During baseball season in 2000 St. Martin drove to what he thought was a popular sports bar to watch a game between the Oakland A’s and the Minnesota Twin with other fans. He was disappointed to find the bar was closed, which got him thinking about a technical solution for finding sports bars when you need one.
“I didn’t get into technology until I needed it,” he explained. With the help of Silicon Valley friends he set about building Sports Bar Info, which he envisioned as a website (this was before apps) that would list sports bars in various cities. When it got to the point that sports bars in distant cities were willing to pay $800 just to be listed, he panicked. St. Martin had a good job as an ad exec for AT&T and saw that Sports Bar Info would compete directly with the product he sold for his day job.
Since all he had really wanted was an easy way to find a bar to watch games with other sports fans, regardless of the city he was in at game time, he literally gave away his idea and what he had built to people who were working on something similar. A couple of years later, that something was launched as YELP.
St. Martin was not exactly crushed – he kept his AT&T job for another 10 years – but he was done giving away his ideas. “I told myself the next time I get an idea like that, and I have actually built it, I am never walking away from it again,” he said.

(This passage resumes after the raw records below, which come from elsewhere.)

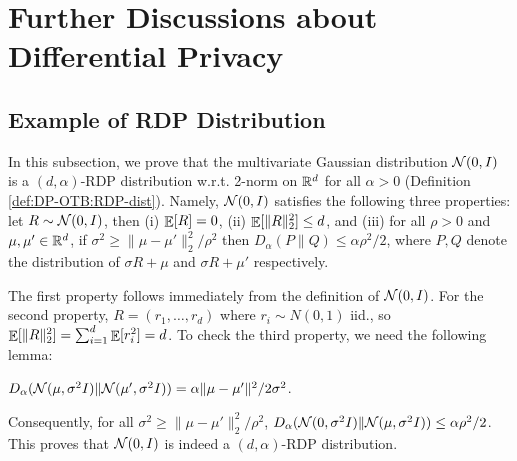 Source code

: \section{Further Discussions about Differential Privacy}
\label{app:DP-OTB:further-DP}

\subsection{Example of RDP Distribution}

In this subsection, we prove that the multivariate Gaussian distribution $\calN(0,I)$ is a $(d,\alpha)$-RDP distribution w.r.t. 2-norm on $\RR^d$ for all $\alpha>0$ (Definition \ref{def:DP-OTB:RDP-dist}). Namely, $\calN(0,I)$ satisfies the following three properties: let $R\sim \calN(0,I)$, then (i) $\E[R]=0$, (ii) $\E[\|R\|_2^2] \leq d$, and (iii) for all $\rho>0$ and $\mu,\mu'\in\RR^d$, if $\sigma^2 \geq \|\mu-\mu'\|_2^2/\rho^2$ then $D_\alpha(P\|Q) \leq \alpha\rho^2/2$, where $P,Q$ denote the distribution of $\sigma R+\mu$ and $\sigma R+\mu'$ respectively.

The first property follows immediately from the definition of $\calN(0,I)$. For the second property, $R=(r_1,\ldots,r_d)$ where $r_i\sim N(0,1)$ iid., so $\E[\|R\|_2^2]=\sum_{i=1}^d \E[r_i^2]=d$. To check the third property, we need the following lemma:

\begin{lemma}\label{lem:DP-OTB:renyigaussian}
$D_\alpha(\calN(\mu,\sigma^2I)\| \calN(\mu',\sigma^2I))=\alpha \|\mu-\mu'\|^2/2\sigma^2$.
\end{lemma}

Consequently, for all $\sigma^2 \geq \|\mu-\mu'\|_2^2/\rho^2$, $D_\alpha(\calN(0,\sigma^2I)\| \calN(\mu, \sigma^2 I)) \leq \alpha\rho^2/2$. This proves that $\calN(0,I)$ is indeed a $(d,\alpha)$-RDP distribution.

The idea for the social identity of objects came to St. Martin one day while driving. “Seven years ago, I knew that soon everything would be connected by its context, so I mapped out an idea and shared it with a few friends. Andy (Van Valer) was the only one crazy enough to see it, so we began working together on IP,” St. Martin said. “The concept is called the ‘Social Identity of Objects’.”
St. Martin applied for a patent on the idea of SIO in 2014, which was granted the following year, and he and his co-founders launched ESAIYO in 2017. Now, five years later, he is certain that the metaverse is ready for SIO, and vice versa.
“As Web3 matures, consumer and brand adoption of digital assets is ramping up,” he said. “Esaiyo aims to be an important player in the space. Every day that goes by without a technology to capture, secure, and connect significant, defining data and ownership is another day lost to history.”